The new German center-left government faced intense criticism over the decision to intervene, especially from their own supporters. Fischer defended the decision at an extraordinary party conference under tumultuous circumstances: He was attacked with a paint bomb which soaked his jacket and injured his eardrum. Despite the strong pain, Fischer gave an emotional speech in support of the intervention, which, in his words, was based on the dual principle of “Never again war – never again Auschwitz! Never again genocide – never again fascism!” The delegates were convinced and voted in support for Fischer’s policy.
The Social Democrat-Green government had shown Germany to be a reliable NATO ally, while at the same time re-defining German foreign policy. The country would (under the same government) also participate in the NATO intervention against Afghanistan after the 9/11 terror attacks, but refused to take part in the war in Iraq in 2003.
A War Game about the Civilians: This War Of Mine
Is This War Of Mine a war game? – Of course it is. (Board Game Geek says no. For my gripes about this, see this article.) The player(s) control a group of a civilians in a war-torn city, struggling to survive and maybe even avoid some of the (plentiful) misery coming their way. They lack food, medicine and many other things and are facing many potentially dangerous encounters with soldiers and other civilians. The game does not specify in which war it is set, but the Balkan Wars of the 1990s are an important inspiration, particularly the siege of Sarajevo (you can read a review of the game written by a survivor of the siege here). That kind of deprivation and misery of war is what Western policymakers feared for the Kosovo, and why they chose intervention.

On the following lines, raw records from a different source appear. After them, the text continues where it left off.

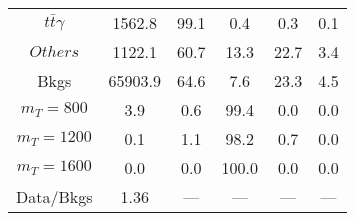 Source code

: \begin{figure}
\begin{minipage}[c]{0.32\textwidth}
{\begin{tabular}{cccccc}
$ t\bar{t}\gamma $ &  1562.8 &  99.1 &  0.4 &  0.3 &  0.1\\
$ Others $ &  1122.1 &  60.7 &  13.3 &  22.7 &  3.4\\
Bkgs &  65903.9 &  64.6 &  7.6 &  23.3 &  4.5\\
$ m_{T} = 800 $ &  3.9 &  0.6 &  99.4 &  0.0 &  0.0\\
$ m_{T} = 1200 $ &  0.1 &  1.1 &  98.2 &  0.7 &  0.0\\
$ m_{T} = 1600 $ &  0.0 &  0.0 &  100.0 &  0.0 &  0.0\\
Data/Bkgs &  1.36 &  --- &  --- &  --- &  ---\\
\hline
\end{tabular}
}
\end{minipage}
\end{figure}

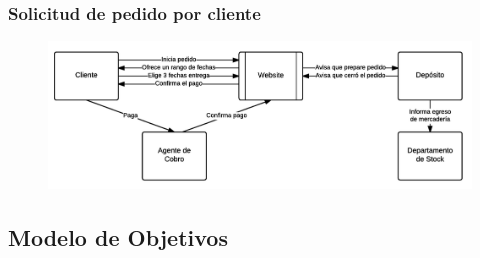     \clearpage
    \subsubsection{Solicitud de pedido por cliente}
    \begin{figure}[H]
      \includegraphics[width=\linewidth]{images/solicitud-de-pedido-por-cliente.png}
    \end{figure}

  \clearpage
  \subsection{Modelo de Objetivos}
  \fixme

   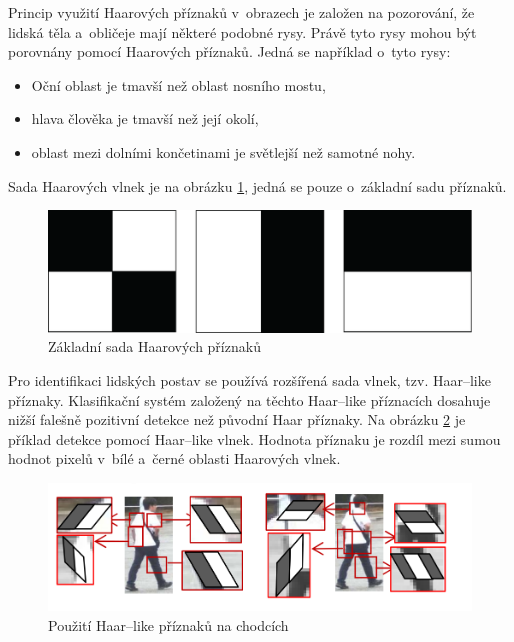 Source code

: Princip využití Haarových příznaků v~obrazech je založen na pozorování, že lidská těla a~obličeje mají některé podobné rysy. Právě tyto rysy mohou být porovnány pomocí Haarových příznaků. Jedná se například o~tyto rysy:
\begin{itemize}
  \item{Oční oblast je tmavší než oblast nosního mostu,}
  \item{hlava člověka je tmavší než její okolí,}
  \item{oblast mezi dolními končetinami je světlejší než samotné nohy.}
\end{itemize}
Sada Haarových vlnek je na obrázku \ref{fig:basichaarfeatures}, jedná se pouze o~základní sadu příznaků.
\begin{figure}[H]
\centering
\includegraphics[width=.4\linewidth]{assets/9_haar_features}
\caption{Základní sada Haarových příznaků}
\label{fig:basichaarfeatures}
\end{figure}

Pro identifikaci lidských postav se používá rozšířená sada vlnek, tzv. Haar--like příznaky. Klasifikační systém založený na těchto Haar--like příznacích dosahuje nižší falešně pozitivní detekce než původní Haar příznaky. Na obrázku \ref{fig:haarlike} je příklad detekce pomocí Haar--like vlnek. Hodnota příznaku je rozdíl mezi sumou hodnot pixelů v~bílé a~černé oblasti Haarových vlnek.
\begin{figure}[H]
\centering
\includegraphics[width=.8\linewidth]{assets/9_haar-like}
\caption{Použití Haar--like příznaků na chodcích}
\label{fig:haarlike}
\end{figure}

For an account of the Kosovo War focusing on NATO decision making and strategy implementation, see Daalder, Ivo H./O’Hanlon, Michael E.: Winning Ugly. NATO’s War to Save Kosovo, Brookings Institution Press, Washington, DC 2000.
For the consequences of the Kosovo War on the German government, see Wolfrum, Edgar: Rot-Grün an der Macht. Deutschland 1998—2005 [Red-Green in Power. Germany 1998—2005], C.H. Beck, München 2013, p. 64—109 (in German).